Bros. Landreth – Let It Lie
Slate Creek Records
The spirit of harmonious and melodious Country Rock burns brightly in Canada.
One Thursday evening in July I was drying the dishes and listening to Bob Harris Country on BBC Radio 2 when I very nearly dropped a plate. He played a track by a band he’d only just discovered; and to say it took my breath away would be an understatement. I even had the audacity to ask Mrs. H to sssh so I could hear the song through to the end (brave? Foolish?). The band was Bros. Landreth from Winnipeg, Manitoba and the song was called Runaway Train.
As soon as it finished I found their management on the internet and made contact. A month later the disc arrived….but it was intended for a January release! How could I keep a secret this good, for so long? Well I did until now.
Sadly my meagre vocabulary hardly does justice to the music contained on this disc; which starts where Creedence Clearwater Revival then later the Allman Brothers left us dangling nearly thirty years ago. While many guitar bands have come and gone in the interim; there is something magical about the way this band play, harmonise and sing; there’s no other word for it – magical.
In the first thirty seconds of opening track Our Love a bottleneck rubs against the strings, before the fuzzy electric guitar seamlessly slides ahead of a skin tight rhythm section forcing the singer into upping his game. Whoa! We ain’t in Kansas anymore Toto! These boys are pretty damn special.
Every song here is atmospheric and conjures up little vignettes and videos in your head as break up songs like Firecracker, Our Love and Nothing glide past love songs like Tappin’ on the Glass and the title track Let it Lie with grace and class that belies the band’s tender ages.
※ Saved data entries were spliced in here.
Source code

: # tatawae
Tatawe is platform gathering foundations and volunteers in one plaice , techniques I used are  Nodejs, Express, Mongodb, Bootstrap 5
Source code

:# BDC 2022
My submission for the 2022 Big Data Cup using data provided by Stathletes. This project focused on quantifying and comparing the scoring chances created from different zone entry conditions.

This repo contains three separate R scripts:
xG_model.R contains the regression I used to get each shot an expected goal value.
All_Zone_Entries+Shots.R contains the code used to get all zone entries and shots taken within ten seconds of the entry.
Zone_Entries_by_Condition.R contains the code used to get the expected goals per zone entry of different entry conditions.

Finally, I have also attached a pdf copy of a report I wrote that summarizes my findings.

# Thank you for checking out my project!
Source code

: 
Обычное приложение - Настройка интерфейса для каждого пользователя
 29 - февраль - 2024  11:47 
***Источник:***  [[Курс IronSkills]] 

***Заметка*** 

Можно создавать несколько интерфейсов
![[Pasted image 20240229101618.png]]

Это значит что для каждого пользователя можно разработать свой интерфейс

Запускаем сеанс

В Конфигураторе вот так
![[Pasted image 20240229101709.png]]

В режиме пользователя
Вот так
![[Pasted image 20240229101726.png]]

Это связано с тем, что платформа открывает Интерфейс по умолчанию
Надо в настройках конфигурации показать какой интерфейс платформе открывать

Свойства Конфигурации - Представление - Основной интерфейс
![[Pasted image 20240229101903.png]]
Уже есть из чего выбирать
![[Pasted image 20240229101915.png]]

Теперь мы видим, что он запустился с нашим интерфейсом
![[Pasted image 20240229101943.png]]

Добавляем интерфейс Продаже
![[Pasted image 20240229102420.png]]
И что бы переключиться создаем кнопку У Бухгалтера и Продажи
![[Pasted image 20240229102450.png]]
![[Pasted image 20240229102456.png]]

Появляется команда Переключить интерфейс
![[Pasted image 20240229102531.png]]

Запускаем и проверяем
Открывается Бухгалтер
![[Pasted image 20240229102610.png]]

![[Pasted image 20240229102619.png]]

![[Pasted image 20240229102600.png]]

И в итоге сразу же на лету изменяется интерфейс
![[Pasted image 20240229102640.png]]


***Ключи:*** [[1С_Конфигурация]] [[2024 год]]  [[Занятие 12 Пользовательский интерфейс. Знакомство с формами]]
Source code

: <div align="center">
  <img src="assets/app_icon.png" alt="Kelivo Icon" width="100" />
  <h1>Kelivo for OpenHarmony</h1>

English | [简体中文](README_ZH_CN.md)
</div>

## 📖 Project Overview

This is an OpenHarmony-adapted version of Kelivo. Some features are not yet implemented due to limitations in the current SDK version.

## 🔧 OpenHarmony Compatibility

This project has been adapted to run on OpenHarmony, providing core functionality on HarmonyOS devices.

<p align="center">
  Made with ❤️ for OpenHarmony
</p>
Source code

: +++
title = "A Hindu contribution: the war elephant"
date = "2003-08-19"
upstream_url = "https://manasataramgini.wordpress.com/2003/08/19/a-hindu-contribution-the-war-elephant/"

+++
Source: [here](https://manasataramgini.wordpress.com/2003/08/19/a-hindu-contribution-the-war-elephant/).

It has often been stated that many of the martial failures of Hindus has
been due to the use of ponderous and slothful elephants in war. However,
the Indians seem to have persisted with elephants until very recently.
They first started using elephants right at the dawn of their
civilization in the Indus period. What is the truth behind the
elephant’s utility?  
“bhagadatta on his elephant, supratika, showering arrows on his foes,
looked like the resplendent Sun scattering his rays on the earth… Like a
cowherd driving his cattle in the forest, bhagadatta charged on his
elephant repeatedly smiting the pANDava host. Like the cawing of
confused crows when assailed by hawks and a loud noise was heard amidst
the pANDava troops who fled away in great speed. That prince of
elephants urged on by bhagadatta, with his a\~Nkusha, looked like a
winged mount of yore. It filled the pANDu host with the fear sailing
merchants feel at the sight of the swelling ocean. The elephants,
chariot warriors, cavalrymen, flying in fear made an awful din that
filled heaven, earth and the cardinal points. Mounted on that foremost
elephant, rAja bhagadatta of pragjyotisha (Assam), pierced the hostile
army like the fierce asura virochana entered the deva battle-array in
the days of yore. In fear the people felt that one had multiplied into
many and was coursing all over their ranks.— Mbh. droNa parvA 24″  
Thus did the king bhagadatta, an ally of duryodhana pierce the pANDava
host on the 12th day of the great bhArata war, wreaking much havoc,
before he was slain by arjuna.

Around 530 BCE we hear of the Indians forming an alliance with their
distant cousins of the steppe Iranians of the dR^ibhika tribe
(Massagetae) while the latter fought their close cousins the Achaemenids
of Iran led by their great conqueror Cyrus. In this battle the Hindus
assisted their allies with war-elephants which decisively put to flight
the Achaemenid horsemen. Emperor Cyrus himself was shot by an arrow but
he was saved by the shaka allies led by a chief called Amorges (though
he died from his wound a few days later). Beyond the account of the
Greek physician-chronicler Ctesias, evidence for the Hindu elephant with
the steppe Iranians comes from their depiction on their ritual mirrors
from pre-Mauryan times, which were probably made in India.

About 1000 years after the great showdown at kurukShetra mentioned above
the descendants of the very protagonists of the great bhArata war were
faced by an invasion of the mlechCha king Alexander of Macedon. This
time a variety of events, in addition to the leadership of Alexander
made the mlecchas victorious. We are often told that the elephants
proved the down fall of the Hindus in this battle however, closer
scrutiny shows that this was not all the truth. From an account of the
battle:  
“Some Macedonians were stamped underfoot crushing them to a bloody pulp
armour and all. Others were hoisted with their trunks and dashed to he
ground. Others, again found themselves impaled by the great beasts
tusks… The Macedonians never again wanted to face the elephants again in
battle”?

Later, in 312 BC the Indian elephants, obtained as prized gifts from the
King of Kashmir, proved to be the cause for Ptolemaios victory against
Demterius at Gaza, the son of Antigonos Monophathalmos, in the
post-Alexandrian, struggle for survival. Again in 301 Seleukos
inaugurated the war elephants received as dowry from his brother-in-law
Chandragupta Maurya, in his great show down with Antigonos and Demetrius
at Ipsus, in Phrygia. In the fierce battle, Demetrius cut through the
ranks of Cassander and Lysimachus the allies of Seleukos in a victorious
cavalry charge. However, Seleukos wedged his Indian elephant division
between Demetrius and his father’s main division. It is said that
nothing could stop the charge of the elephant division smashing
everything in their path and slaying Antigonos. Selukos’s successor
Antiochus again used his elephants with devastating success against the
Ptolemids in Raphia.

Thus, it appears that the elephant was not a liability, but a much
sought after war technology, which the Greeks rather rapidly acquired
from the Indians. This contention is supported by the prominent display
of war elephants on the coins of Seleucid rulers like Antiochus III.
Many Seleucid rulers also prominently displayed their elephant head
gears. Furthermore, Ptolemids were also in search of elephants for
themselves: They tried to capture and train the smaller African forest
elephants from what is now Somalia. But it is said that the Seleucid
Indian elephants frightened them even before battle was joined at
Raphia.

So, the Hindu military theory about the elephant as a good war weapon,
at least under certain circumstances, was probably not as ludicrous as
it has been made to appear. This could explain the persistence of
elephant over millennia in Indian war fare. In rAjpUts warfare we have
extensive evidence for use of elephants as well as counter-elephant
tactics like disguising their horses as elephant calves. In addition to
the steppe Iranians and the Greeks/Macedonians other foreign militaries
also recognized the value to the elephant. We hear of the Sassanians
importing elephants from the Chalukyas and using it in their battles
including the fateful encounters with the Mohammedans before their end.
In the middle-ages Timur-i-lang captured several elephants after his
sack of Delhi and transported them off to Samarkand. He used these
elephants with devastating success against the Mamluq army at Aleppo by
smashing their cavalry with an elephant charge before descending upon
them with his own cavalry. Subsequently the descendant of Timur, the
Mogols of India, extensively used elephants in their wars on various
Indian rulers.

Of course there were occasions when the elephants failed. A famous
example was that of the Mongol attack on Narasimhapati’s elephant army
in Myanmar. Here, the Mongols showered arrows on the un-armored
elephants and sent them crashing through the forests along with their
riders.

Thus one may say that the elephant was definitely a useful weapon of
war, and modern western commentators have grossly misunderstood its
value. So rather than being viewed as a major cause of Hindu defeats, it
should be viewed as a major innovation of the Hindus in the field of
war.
The Bros. Landreth are real brothers called Landreth, Joey and David alongside Ryan Voth on drums and Alex Campbell on piano and harmonica; plus the brother’s father Wally makes an appearance on Runaway Train.
In the last 20 years or so bands like the Deadstring Brothers, The Band of Heathens and more recently American Aquarium have made a tilt at this vacant crown but Bros. Landreth knock all other pretenders into a cocked hat – honestly.
The pretentious among us will certainly find elements of the Allmans, CCR, possibly Ry Cooder and maybe Little Feet in here; perhaps even the Band; but Bros. Landreth take all of those influences and move them on into the Americana stratosphere to create a sound that itself will be imitated before the end of 2015.